• WORK TO BE COMPLETED: Without skipping anything, print all of the data exactly.

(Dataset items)
───

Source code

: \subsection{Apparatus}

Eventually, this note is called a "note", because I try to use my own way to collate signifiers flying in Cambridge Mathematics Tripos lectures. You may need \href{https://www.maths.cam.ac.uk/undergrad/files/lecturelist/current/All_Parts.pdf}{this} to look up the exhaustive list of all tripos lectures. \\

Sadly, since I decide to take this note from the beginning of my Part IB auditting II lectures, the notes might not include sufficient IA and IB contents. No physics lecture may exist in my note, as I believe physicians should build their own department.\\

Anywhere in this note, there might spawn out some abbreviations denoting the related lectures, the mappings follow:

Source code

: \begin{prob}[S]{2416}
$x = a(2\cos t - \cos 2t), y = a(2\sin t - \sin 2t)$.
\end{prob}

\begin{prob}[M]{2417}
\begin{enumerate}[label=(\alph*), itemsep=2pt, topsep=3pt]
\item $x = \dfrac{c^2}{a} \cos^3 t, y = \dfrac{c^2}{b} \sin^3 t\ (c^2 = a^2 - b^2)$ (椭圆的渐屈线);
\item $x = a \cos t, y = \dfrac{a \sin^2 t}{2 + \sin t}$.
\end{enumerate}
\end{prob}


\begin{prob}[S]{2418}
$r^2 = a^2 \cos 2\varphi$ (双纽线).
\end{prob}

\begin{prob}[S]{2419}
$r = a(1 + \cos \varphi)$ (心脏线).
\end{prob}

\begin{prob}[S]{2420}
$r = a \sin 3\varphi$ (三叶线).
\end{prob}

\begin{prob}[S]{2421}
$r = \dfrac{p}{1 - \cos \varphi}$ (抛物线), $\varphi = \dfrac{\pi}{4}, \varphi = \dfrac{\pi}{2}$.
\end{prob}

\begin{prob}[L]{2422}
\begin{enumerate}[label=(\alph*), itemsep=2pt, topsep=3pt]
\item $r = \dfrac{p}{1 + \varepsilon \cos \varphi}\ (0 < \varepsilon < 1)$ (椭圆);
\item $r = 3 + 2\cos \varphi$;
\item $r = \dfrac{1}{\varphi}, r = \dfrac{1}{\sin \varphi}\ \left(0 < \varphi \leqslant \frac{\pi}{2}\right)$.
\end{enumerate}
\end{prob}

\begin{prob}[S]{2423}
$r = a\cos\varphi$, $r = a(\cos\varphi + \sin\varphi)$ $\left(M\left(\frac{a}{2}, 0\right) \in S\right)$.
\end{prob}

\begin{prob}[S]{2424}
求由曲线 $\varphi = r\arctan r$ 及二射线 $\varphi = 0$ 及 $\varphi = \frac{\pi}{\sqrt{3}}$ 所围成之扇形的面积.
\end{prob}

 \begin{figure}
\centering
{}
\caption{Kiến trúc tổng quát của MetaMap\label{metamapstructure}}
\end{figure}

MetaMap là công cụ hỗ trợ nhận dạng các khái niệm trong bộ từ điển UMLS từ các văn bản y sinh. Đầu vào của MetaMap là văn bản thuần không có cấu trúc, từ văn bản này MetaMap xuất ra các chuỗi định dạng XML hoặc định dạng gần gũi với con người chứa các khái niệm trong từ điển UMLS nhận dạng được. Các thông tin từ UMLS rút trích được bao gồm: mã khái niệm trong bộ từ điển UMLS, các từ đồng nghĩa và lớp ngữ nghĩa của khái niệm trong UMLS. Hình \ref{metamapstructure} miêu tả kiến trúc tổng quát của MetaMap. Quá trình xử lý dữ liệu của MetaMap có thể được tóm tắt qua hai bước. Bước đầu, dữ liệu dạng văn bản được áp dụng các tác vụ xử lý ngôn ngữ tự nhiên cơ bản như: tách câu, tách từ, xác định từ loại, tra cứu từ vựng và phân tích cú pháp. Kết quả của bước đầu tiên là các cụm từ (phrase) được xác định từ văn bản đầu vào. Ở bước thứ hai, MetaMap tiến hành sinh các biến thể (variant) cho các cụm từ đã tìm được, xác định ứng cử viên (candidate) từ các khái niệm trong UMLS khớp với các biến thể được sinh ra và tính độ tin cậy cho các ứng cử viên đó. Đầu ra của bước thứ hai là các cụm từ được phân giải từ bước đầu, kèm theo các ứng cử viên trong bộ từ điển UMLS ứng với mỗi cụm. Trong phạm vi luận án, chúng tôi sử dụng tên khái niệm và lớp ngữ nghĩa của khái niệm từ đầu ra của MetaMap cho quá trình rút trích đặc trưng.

───

• TASK RESULT:
Source code

: \subsection{Apparatus}

Eventually, this note is called a "note", because I try to use my own way to collate signifiers flying in Cambridge Mathematics Tripos lectures. You may need \href{https://www.maths.cam.ac.uk/undergrad/files/lecturelist/current/All_Parts.pdf}{this} to look up the exhaustive list of all tripos lectures. \\

Sadly, since I decide to take this note from the beginning of my Part IB auditting II lectures, the notes might not include sufficient IA and IB contents. No physics lecture may exist in my note, as I believe physicians should build their own department.\\

Anywhere in this note, there might spawn out some abbreviations denoting the related lectures, the mappings follow:

Source code

: \begin{prob}[S]{2416}
$x = a(2\cos t - \cos 2t), y = a(2\sin t - \sin 2t)$.
\end{prob}

\begin{prob}[M]{2417}
\begin{enumerate}[label=(\alph*), itemsep=2pt, topsep=3pt]
\item $x = \dfrac{c^2}{a} \cos^3 t, y = \dfrac{c^2}{b} \sin^3 t\ (c^2 = a^2 - b^2)$ (椭圆的渐屈线);
\item $x = a \cos t, y = \dfrac{a \sin^2 t}{2 + \sin t}$.
\end{enumerate}
\end{prob}


\begin{prob}[S]{2418}
$r^2 = a^2 \cos 2\varphi$ (双纽线).
\end{prob}

\begin{prob}[S]{2419}
$r = a(1 + \cos \varphi)$ (心脏线).
\end{prob}

\begin{prob}[S]{2420}
$r = a \sin 3\varphi$ (三叶线).
\end{prob}

\begin{prob}[S]{2421}
$r = \dfrac{p}{1 - \cos \varphi}$ (抛物线), $\varphi = \dfrac{\pi}{4}, \varphi = \dfrac{\pi}{2}$.
\end{prob}

\begin{prob}[L]{2422}
\begin{enumerate}[label=(\alph*), itemsep=2pt, topsep=3pt]
\item $r = \dfrac{p}{1 + \varepsilon \cos \varphi}\ (0 < \varepsilon < 1)$ (椭圆);
\item $r = 3 + 2\cos \varphi$;
\item $r = \dfrac{1}{\varphi}, r = \dfrac{1}{\sin \varphi}\ \left(0 < \varphi \leqslant \frac{\pi}{2}\right)$.
\end{enumerate}
\end{prob}

\begin{prob}[S]{2423}
$r = a\cos\varphi$, $r = a(\cos\varphi + \sin\varphi)$ $\left(M\left(\frac{a}{2}, 0\right) \in S\right)$.
\end{prob}

\begin{prob}[S]{2424}
求由曲线 $\varphi = r\arctan r$ 及二射线 $\varphi = 0$ 及 $\varphi = \frac{\pi}{\sqrt{3}}$ 所围成之扇形的面积.
\end{prob}

 \begin{figure}
\centering
{}
\caption{Kiến trúc tổng quát của MetaMap\label{metamapstructure}}
\end{figure}

MetaMap là công cụ hỗ trợ nhận dạng các khái niệm trong bộ từ điển UMLS từ các văn bản y sinh. Đầu vào của MetaMap là văn bản thuần không có cấu trúc, từ văn bản này MetaMap xuất ra các chuỗi định dạng XML hoặc định dạng gần gũi với con người chứa các khái niệm trong từ điển UMLS nhận dạng được. Các thông tin từ UMLS rút trích được bao gồm: mã khái niệm trong bộ từ điển UMLS, các từ đồng nghĩa và lớp ngữ nghĩa của khái niệm trong UMLS. Hình \ref{metamapstructure} miêu tả kiến trúc tổng quát của MetaMap. Quá trình xử lý dữ liệu của MetaMap có thể được tóm tắt qua hai bước. Bước đầu, dữ liệu dạng văn bản được áp dụng các tác vụ xử lý ngôn ngữ tự nhiên cơ bản như: tách câu, tách từ, xác định từ loại, tra cứu từ vựng và phân tích cú pháp. Kết quả của bước đầu tiên là các cụm từ (phrase) được xác định từ văn bản đầu vào. Ở bước thứ hai, MetaMap tiến hành sinh các biến thể (variant) cho các cụm từ đã tìm được, xác định ứng cử viên (candidate) từ các khái niệm trong UMLS khớp với các biến thể được sinh ra và tính độ tin cậy cho các ứng cử viên đó. Đầu ra của bước thứ hai là các cụm từ được phân giải từ bước đầu, kèm theo các ứng cử viên trong bộ từ điển UMLS ứng với mỗi cụm. Trong phạm vi luận án, chúng tôi sử dụng tên khái niệm và lớp ngữ nghĩa của khái niệm từ đầu ra của MetaMap cho quá trình rút trích đặc trưng.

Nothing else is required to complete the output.